» **Exercise instructions**
From the data below, return all lines holding the string "website".

» **Task input**
[Start of section]

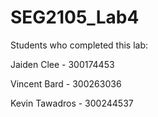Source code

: # SEG2105_Lab4

Students who completed this lab:

  Jaiden Clee - 300174453
  
  Vincent Bard - 300263036
  
  Kevin Tawadros - 300244537
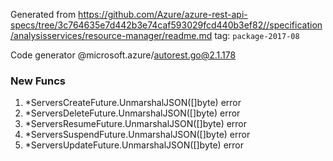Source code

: Generated from https://github.com/Azure/azure-rest-api-specs/tree/3c764635e7d442b3e74caf593029fcd440b3ef82//specification/analysisservices/resource-manager/readme.md tag: `package-2017-08`

Code generator @microsoft.azure/autorest.go@2.1.178


### New Funcs

1. *ServersCreateFuture.UnmarshalJSON([]byte) error
1. *ServersDeleteFuture.UnmarshalJSON([]byte) error
1. *ServersResumeFuture.UnmarshalJSON([]byte) error
1. *ServersSuspendFuture.UnmarshalJSON([]byte) error
1. *ServersUpdateFuture.UnmarshalJSON([]byte) error
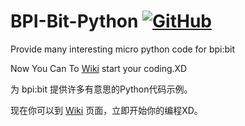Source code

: # BPI-Bit-Python [![GitHub](https://img.shields.io/github/license/mashape/apistatus.svg?style=for-the-badge)](./LICENSE)
Provide many interesting micro python code for bpi:bit

Now You Can To [Wiki](https://github.com/junhuanchen/BPI-BIT-MpyDevelop/wiki) start your coding.XD

为 bpi:bit 提供许多有意思的Python代码示例。

现在你可以到 [Wiki](https://github.com/junhuanchen/BPI-BIT-MpyDevelop/wiki) 页面，立即开始你的编程XD。
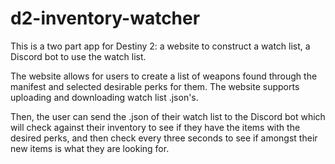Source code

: # d2-inventory-watcher
This is a two part app for Destiny 2: a website to construct a watch list, a Discord bot to use the watch list.

The website allows for users to create a list of weapons found through the manifest and selected desirable perks for them. The website supports uploading and downloading watch list .json's.

Then, the user can send the .json of their watch list to the Discord bot which will check against their inventory to see if they have the items with the desired perks, and then check every three seconds to see if amongst their new items is what they are looking for.
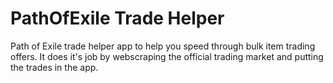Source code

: # PathOfExile Trade Helper
Path of Exile trade helper app to help you speed through bulk item trading offers.
It does it's job by webscraping the official trading market and putting the trades in the app.
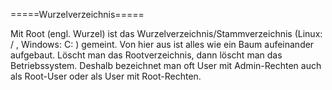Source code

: =====Wurzelverzeichnis=====

Mit Root (engl. Wurzel) ist das Wurzelverzeichnis/Stammverzeichnis (Linux: / , Windows: C:
 ) gemeint.
Von hier aus ist alles wie ein Baum aufeinander aufgebaut. Löscht man das
Rootverzeichnis, dann löscht man das Betriebssystem. Deshalb bezeichnet man
oft User mit Admin-Rechten auch als Root-User oder als User mit Root-Rechten.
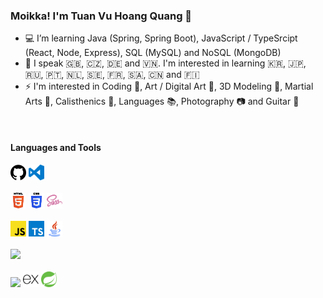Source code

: ### Moikka! I'm Tuan Vu Hoang Quang 👋
- :computer: I’m learning Java (Spring, Spring Boot), JavaScript / TypeSrcipt (React, Node, Express), SQL (MySQL) and NoSQL (MongoDB)
- :blue_book: I speak :uk:, :czech_republic:, :de: and :vietnam:. I'm interested in learning :kr:, :jp:, :ru:, :portugal:, :netherlands:, :sweden:, :fr:, :saudi_arabia:, :cn: and :finland: 
- :zap: I'm interested in Coding :scroll:, Art / Digital Art :art:, 3D Modeling :sunrise_over_mountains:, Martial Arts :kimono:, Calisthenics :muscle:, Languages :books:, Photography :camera: and Guitar :musical_score:
<br>

#### Languages and Tools
<p>
  <code><img width="5%" src="img/github.svg"></code>
  <code><img width="5%" src="img/vscode.svg"></code>
  <br><br>
  <code><img width="5%" src="img/html.svg"></code>
  <code><img width="5%" src="img/css.svg"></code>
  <code><img width="5%" src="img/sass.svg"></code>
  <br><br>
  <code><img width="5%" src="img/javascript.svg"></code>
  <code><img width="5%" src="img/typescript.svg"></code>
  <code><img width="5%" src="img/java.svg"></code>
  <br><br>
  <code><img width="5%" src="img/.svg"></code>
  <br><br>
  <code><img width="5%" src="img/node.svg"></code>
  <code><img width="5%" src="img/express.svg"></code>
  <code><img width="5%" src="img/spring.svg"></code>
</p>
<!--
**Niyutoraru/Niyutoraru** is a ✨ _special_ ✨ repository because its `README.md` (this file) appears on your GitHub profile.

Here are some ideas to get you started:

- 🔭 I’m currently working on ...
- 🌱 I’m currently learning ...
- 👯 I’m looking to collaborate on ...
- 🤔 I’m looking for help with ...
- 💬 Ask me about ...
- 📫 How to reach me: ...
- 😄 Pronouns: ...
- ⚡ Fun fact: ...
-->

[End of section]

» **Response to the exercise**
This is a two part app for Destiny 2: a website to construct a watch list, a Discord bot to use the watch list.
The website allows for users to create a list of weapons found through the manifest and selected desirable perks for them. The website supports uploading and downloading watch list .json's.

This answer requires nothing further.